Directions
Scan the entries for lines with "section" and say how many there are, with nothing more.

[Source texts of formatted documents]

*-*-*

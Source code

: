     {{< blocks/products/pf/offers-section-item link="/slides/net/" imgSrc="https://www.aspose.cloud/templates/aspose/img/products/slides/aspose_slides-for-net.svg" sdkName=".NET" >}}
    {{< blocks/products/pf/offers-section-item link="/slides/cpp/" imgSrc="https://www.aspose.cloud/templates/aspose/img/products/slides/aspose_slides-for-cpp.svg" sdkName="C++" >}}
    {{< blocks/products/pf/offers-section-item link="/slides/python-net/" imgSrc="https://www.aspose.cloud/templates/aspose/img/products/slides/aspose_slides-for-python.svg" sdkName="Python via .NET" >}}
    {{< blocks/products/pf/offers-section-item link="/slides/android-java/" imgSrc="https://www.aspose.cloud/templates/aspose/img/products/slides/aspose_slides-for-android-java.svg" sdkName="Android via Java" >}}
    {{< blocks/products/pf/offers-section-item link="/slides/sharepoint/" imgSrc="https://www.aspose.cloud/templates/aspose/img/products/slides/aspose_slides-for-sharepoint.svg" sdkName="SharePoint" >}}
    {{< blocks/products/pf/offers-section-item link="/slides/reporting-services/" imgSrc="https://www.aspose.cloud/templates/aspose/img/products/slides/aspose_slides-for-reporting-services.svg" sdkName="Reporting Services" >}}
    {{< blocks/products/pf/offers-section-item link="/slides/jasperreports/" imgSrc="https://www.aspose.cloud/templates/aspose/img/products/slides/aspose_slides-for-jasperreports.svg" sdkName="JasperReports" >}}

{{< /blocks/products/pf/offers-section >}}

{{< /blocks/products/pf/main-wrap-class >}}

*-*-*

Exercise result
8